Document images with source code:
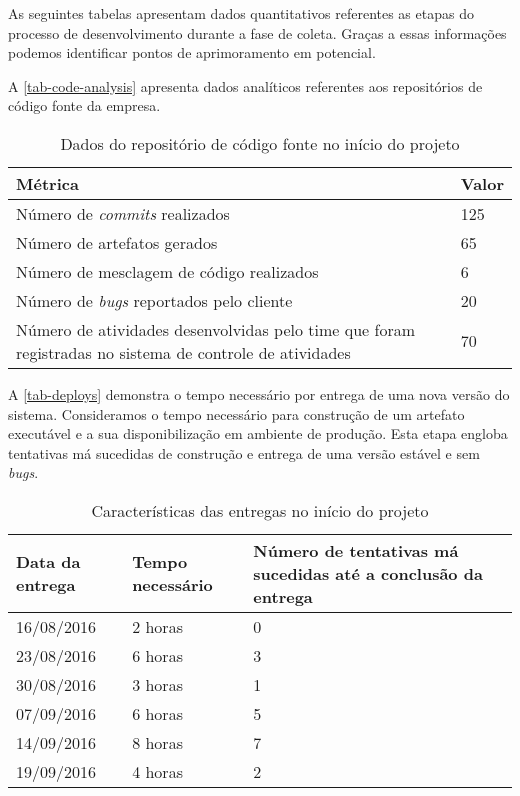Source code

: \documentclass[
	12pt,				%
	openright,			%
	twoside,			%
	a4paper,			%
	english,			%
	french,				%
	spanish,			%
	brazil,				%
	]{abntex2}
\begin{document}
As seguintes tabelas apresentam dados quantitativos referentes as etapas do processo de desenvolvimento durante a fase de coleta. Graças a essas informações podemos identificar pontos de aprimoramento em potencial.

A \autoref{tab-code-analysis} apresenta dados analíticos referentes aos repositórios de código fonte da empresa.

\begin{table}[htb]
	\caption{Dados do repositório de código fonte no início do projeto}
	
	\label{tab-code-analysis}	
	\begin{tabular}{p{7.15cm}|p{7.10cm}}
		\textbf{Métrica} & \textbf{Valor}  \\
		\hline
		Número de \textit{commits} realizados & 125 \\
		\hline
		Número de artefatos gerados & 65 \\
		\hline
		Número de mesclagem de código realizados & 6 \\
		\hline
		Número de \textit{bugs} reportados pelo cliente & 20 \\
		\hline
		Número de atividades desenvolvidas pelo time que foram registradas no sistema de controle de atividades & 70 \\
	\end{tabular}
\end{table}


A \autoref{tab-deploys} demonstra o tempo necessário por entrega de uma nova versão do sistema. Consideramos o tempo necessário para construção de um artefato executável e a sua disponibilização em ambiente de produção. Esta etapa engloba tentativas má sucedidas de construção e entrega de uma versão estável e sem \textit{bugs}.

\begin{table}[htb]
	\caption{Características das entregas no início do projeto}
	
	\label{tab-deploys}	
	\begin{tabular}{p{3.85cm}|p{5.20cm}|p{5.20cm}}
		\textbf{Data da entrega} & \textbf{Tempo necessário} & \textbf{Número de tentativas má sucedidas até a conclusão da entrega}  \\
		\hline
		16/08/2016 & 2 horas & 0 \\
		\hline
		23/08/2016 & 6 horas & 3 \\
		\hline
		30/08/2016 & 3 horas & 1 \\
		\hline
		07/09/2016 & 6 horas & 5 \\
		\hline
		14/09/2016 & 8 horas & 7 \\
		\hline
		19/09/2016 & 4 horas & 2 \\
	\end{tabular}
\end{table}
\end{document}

* * *

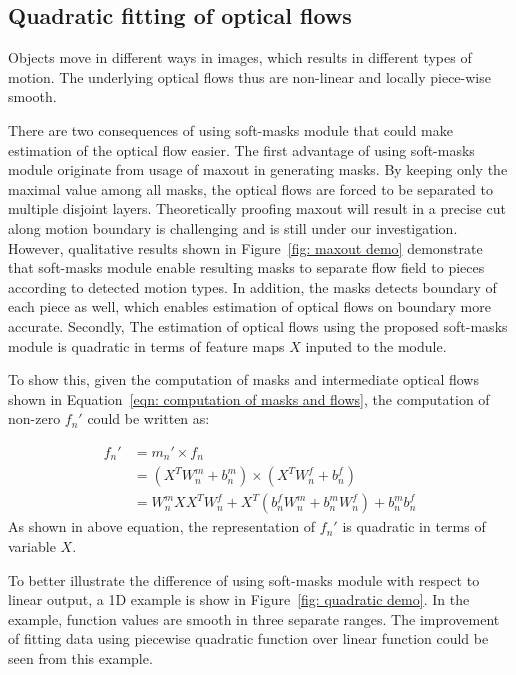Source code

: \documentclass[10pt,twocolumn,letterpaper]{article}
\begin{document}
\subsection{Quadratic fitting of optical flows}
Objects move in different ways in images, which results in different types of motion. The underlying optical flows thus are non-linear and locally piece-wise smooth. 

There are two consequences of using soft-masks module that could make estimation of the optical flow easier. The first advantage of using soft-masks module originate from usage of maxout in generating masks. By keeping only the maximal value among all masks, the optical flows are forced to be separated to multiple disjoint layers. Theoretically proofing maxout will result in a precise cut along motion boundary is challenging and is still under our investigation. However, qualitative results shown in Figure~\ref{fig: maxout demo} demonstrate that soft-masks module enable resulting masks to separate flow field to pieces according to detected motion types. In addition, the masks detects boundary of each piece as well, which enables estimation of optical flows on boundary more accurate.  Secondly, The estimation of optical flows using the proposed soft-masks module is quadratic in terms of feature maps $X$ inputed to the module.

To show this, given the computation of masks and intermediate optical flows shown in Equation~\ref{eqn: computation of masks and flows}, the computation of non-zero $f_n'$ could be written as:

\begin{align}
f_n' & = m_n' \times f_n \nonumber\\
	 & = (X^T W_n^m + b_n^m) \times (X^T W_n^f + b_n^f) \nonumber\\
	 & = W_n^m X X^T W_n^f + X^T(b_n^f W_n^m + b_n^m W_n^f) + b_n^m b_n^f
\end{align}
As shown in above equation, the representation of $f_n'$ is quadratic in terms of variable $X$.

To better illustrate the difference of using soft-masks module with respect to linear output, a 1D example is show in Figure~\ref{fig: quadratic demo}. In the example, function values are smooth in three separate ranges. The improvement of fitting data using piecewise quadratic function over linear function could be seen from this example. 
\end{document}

*What to work on:*
Only the lines containing "código" are needed; copy each of them from the data.

*Response:*
A \autoref{tab-code-analysis} apresenta dados analíticos referentes aos repositórios de código fonte da empresa.
	\caption{Dados do repositório de código fonte no início do projeto}
		Número de mesclagem de código realizados & 6 \\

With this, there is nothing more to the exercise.